Look through the records and copy each line with the string "textsample" in it.

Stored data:
◇ ◇ ◇ ◇ ◇ ◇ ◇

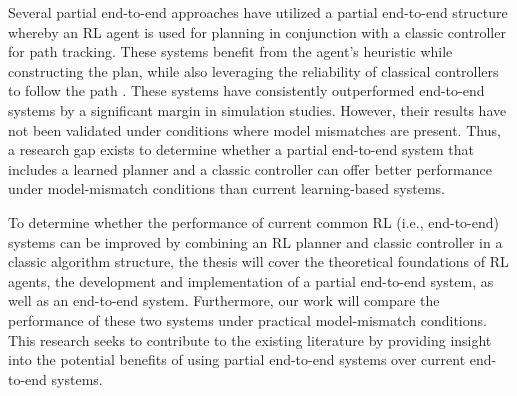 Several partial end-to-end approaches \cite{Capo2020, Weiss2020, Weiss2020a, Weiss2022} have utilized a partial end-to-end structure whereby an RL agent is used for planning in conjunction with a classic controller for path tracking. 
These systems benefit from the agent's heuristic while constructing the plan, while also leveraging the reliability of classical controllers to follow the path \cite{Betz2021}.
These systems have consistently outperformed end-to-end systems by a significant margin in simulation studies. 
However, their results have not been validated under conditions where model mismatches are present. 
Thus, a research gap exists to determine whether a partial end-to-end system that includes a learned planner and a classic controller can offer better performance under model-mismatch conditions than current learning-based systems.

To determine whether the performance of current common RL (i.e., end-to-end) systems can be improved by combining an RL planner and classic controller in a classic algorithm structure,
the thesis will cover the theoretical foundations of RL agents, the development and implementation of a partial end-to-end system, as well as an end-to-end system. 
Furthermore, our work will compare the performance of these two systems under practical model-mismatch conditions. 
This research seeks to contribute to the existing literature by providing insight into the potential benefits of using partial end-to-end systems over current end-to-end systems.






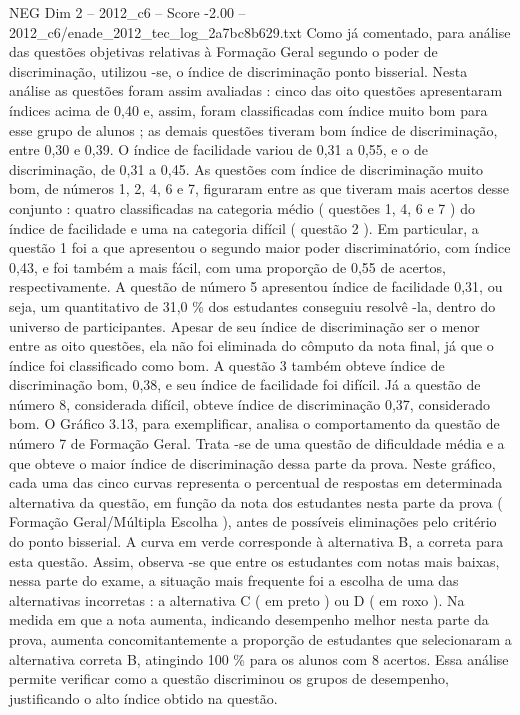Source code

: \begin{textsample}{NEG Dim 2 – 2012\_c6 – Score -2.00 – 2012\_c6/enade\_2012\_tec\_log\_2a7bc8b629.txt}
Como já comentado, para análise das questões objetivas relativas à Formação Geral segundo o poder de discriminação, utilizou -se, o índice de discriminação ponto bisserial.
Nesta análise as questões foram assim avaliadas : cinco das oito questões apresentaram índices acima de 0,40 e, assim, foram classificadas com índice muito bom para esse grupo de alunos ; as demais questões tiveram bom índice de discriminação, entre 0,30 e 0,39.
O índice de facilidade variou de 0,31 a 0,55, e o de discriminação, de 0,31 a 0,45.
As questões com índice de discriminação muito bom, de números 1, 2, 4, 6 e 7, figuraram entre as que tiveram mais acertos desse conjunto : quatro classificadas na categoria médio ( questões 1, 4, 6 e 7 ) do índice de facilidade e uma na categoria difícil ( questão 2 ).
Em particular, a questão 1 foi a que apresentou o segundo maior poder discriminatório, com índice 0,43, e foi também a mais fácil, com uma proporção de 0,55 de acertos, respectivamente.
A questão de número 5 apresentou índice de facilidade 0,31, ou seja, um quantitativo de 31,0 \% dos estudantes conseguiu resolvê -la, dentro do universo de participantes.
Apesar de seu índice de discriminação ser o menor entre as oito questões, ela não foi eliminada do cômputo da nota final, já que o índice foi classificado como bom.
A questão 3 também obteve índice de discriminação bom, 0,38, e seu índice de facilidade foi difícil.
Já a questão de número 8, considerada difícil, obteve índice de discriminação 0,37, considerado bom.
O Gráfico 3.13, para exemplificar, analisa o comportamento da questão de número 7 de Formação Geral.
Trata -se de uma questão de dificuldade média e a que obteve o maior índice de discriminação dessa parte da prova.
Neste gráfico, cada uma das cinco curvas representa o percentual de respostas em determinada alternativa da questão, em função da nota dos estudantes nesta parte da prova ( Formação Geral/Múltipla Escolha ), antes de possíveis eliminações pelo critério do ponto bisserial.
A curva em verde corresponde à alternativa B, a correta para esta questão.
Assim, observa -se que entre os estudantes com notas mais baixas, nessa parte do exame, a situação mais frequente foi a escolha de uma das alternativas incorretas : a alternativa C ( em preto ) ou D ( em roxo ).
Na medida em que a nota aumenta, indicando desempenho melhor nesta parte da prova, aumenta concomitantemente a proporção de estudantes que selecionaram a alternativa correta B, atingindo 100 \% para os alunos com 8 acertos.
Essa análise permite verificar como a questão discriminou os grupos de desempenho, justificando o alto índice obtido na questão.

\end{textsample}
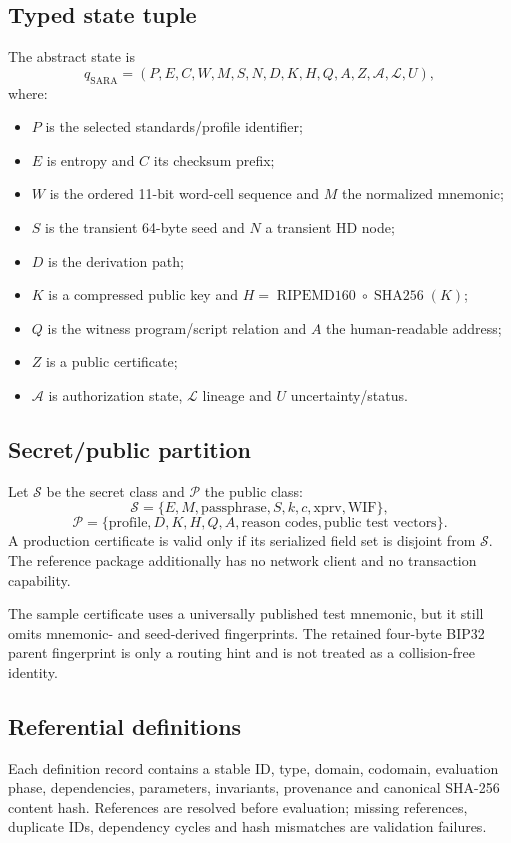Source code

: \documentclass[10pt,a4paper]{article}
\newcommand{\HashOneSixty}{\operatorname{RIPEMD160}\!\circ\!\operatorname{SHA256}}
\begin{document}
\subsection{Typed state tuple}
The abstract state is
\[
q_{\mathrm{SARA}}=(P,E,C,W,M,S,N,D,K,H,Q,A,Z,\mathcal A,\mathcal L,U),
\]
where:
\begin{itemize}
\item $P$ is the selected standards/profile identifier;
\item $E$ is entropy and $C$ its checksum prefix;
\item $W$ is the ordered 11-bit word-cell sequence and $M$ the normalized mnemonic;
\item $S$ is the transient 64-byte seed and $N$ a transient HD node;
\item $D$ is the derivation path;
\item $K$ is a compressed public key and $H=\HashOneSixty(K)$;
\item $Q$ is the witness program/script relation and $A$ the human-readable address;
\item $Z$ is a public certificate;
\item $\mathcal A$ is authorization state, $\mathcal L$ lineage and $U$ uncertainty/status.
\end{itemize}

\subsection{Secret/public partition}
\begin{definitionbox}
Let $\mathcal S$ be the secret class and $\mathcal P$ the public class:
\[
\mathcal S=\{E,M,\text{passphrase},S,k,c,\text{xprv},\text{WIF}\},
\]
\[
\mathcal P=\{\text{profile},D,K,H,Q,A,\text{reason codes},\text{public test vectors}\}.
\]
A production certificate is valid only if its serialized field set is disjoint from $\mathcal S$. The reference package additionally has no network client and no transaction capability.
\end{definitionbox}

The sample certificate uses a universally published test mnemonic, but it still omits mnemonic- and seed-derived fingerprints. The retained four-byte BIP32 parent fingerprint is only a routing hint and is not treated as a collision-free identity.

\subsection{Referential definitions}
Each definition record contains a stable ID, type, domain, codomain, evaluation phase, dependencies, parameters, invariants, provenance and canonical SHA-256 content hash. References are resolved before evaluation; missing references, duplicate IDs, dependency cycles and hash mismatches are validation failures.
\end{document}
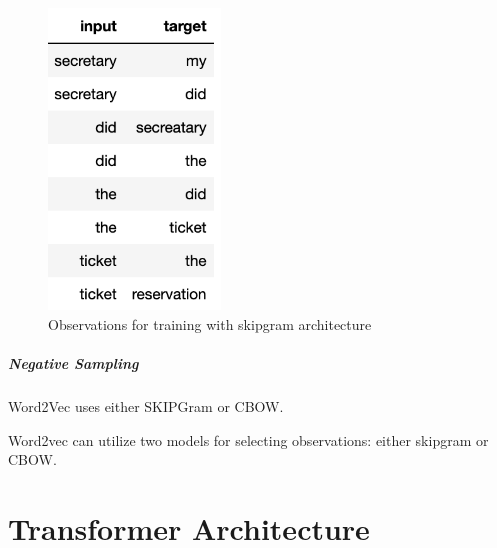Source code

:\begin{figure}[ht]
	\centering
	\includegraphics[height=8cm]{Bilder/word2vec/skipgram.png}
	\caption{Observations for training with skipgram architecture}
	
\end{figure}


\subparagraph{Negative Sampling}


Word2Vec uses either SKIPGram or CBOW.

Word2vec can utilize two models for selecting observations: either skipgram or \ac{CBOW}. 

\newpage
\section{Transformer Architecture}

◇ ◇ ◇ ◇ ◇ ◇ ◇

- Response box
: \begin{textsample}{NEG Dim 2 – 2012\_c6 – Score -2.00 – 2012\_c6/enade\_2012\_tec\_log\_2a7bc8b629.txt}
\end{textsample}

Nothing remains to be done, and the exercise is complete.